Sensitivity analysis in life cycle assessment
Evelyne A. Groen1,*, Reinout Heijungs2,3, Eddie A.M. Bokkers1, Imke J.M. de Boer1
混凝土泵送剂>不良资产管理系统
1 Animal Production Systems group, Wageningen University
2 Institute of Environmental Sciences, Leiden University
3 Department of Econometrics and Operations Research, VU University Amsterdam
Corresponding author. E-mail: @wur.nl
ABSTRACT
Life cycle assessments require many input parameters and many of these parameters are uncertain; therefore, a sensitivity analysis is an essential part of the final interpretation.The aim of this study is to compare seven sensitivity methods applied to three types of case stud-ies. Two (hypothetical) case studies describing electricity production: one shows linear and another shows non-linear behavior. The third case study describes a large (existing) case study of seafood production containing high input uncertainties. The methods are compared based on their results, i.e. variance decomposition and ranki
ng of the input parameters. Results show that Sobol’ sensitivity indices per-form the best for all three case studies. The Sobol’ method can be a useful method in case of non-linear LCA models or LCA models that include outliers.

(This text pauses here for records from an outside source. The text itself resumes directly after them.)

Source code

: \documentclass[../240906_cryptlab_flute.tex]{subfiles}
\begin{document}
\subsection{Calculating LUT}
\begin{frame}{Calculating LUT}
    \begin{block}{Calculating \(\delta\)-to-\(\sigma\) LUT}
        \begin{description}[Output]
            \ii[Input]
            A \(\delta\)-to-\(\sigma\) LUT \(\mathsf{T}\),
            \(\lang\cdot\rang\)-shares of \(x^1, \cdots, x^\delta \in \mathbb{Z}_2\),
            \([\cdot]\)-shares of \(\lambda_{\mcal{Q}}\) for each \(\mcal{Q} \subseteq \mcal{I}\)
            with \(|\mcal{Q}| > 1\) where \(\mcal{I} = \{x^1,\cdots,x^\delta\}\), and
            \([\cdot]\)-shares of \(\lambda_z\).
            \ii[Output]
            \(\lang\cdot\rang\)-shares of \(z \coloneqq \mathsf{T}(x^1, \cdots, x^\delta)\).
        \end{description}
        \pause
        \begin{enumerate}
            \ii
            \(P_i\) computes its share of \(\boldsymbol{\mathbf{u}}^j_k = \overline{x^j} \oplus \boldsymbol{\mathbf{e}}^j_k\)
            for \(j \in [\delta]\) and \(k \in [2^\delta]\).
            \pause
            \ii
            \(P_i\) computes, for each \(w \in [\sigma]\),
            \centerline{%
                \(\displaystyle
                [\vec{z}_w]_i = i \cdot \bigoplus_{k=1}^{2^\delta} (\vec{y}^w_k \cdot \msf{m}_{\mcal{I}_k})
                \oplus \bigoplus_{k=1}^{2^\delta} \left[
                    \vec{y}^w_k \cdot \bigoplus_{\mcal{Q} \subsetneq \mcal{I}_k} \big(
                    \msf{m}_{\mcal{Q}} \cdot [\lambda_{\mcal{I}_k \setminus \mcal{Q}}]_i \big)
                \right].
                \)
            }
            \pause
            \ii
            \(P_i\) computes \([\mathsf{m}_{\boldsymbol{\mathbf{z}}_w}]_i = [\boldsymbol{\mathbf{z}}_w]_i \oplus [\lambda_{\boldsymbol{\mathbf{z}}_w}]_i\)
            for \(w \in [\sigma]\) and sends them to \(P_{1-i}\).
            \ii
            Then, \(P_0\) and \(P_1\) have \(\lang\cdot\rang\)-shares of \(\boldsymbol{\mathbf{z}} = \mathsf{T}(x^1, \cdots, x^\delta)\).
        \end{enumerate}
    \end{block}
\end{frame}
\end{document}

Keywords: matrix perturbation, method of elementary effect, key issue analysis, random balance design, Sobol’ sensitivity index
1. Introduction
A life cycle assessment (LCA) calculates the environmental impact of a product from cradle to grave. LCAs require many input parameters and many of these parameters are uncertain. A sensitivity analysis,therefore, is an essential part of the final interpretation. This is mentioned in the ISO standards for LCA, but no guidance is given on how to do or how to select an appropriate sensitivity analysis. A sensitive parameter is a parameter of which a change considerably influences the result, or that contributes to the variance of the output.A sensitivity analysis can help identifying parameters that should be known accurately before drawing conclusions, or identifying non-sensitive parameters for which the variance can be fixed in the region of its variance in order to simplify a model, also known as ‘factor-fixing’ (Saltelli et al. 2008).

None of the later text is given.